DIRECTIONS FOR THIS TASK ::
Return every line of the data below, exactly.

[Saved entries]
□ □ □
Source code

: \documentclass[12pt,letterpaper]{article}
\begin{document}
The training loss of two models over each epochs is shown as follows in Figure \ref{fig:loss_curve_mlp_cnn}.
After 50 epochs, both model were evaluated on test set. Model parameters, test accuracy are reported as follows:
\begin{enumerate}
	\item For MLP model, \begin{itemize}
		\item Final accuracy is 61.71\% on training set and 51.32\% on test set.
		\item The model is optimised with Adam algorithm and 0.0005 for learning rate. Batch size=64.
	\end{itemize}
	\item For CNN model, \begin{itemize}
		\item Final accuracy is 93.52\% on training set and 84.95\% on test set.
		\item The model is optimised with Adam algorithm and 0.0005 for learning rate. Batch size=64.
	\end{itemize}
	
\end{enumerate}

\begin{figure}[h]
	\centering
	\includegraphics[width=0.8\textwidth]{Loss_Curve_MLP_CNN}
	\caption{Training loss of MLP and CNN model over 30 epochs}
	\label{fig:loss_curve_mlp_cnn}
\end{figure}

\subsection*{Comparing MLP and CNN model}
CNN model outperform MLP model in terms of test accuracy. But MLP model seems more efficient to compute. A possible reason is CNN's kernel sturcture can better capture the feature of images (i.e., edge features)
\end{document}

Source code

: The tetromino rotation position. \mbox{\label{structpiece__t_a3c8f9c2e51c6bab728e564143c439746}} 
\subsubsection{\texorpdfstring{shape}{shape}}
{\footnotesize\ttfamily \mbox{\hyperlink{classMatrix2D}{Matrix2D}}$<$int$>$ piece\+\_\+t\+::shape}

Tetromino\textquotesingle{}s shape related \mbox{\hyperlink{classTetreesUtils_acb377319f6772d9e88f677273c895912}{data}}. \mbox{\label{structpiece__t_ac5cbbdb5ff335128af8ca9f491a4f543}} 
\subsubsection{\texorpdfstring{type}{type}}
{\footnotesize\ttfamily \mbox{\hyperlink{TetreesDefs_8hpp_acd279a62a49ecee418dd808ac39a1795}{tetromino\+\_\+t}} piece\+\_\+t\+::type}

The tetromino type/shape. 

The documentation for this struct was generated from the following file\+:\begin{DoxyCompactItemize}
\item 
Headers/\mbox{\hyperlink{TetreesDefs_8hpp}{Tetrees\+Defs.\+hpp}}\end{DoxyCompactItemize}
□ □ □
RESPONSE TO THIS TASK ::
Source code

: \documentclass[12pt,letterpaper]{article}
\begin{document}
The training loss of two models over each epochs is shown as follows in Figure \ref{fig:loss_curve_mlp_cnn}.
After 50 epochs, both model were evaluated on test set. Model parameters, test accuracy are reported as follows:
\begin{enumerate}
	\item For MLP model, \begin{itemize}
		\item Final accuracy is 61.71\% on training set and 51.32\% on test set.
		\item The model is optimised with Adam algorithm and 0.0005 for learning rate. Batch size=64.
	\end{itemize}
	\item For CNN model, \begin{itemize}
		\item Final accuracy is 93.52\% on training set and 84.95\% on test set.
		\item The model is optimised with Adam algorithm and 0.0005 for learning rate. Batch size=64.
	\end{itemize}
	
\end{enumerate}

\begin{figure}[h]
	\centering
	\includegraphics[width=0.8\textwidth]{Loss_Curve_MLP_CNN}
	\caption{Training loss of MLP and CNN model over 30 epochs}
	\label{fig:loss_curve_mlp_cnn}
\end{figure}

\subsection*{Comparing MLP and CNN model}
CNN model outperform MLP model in terms of test accuracy. But MLP model seems more efficient to compute. A possible reason is CNN's kernel sturcture can better capture the feature of images (i.e., edge features)
\end{document}

Source code

: The tetromino rotation position. \mbox{\label{structpiece__t_a3c8f9c2e51c6bab728e564143c439746}} 
\subsubsection{\texorpdfstring{shape}{shape}}
{\footnotesize\ttfamily \mbox{\hyperlink{classMatrix2D}{Matrix2D}}$<$int$>$ piece\+\_\+t\+::shape}

Tetromino\textquotesingle{}s shape related \mbox{\hyperlink{classTetreesUtils_acb377319f6772d9e88f677273c895912}{data}}. \mbox{\label{structpiece__t_ac5cbbdb5ff335128af8ca9f491a4f543}} 
\subsubsection{\texorpdfstring{type}{type}}
{\footnotesize\ttfamily \mbox{\hyperlink{TetreesDefs_8hpp_acd279a62a49ecee418dd808ac39a1795}{tetromino\+\_\+t}} piece\+\_\+t\+::type}

The tetromino type/shape. 

The documentation for this struct was generated from the following file\+:\begin{DoxyCompactItemize}
\item 
Headers/\mbox{\hyperlink{TetreesDefs_8hpp}{Tetrees\+Defs.\+hpp}}\end{DoxyCompactItemize}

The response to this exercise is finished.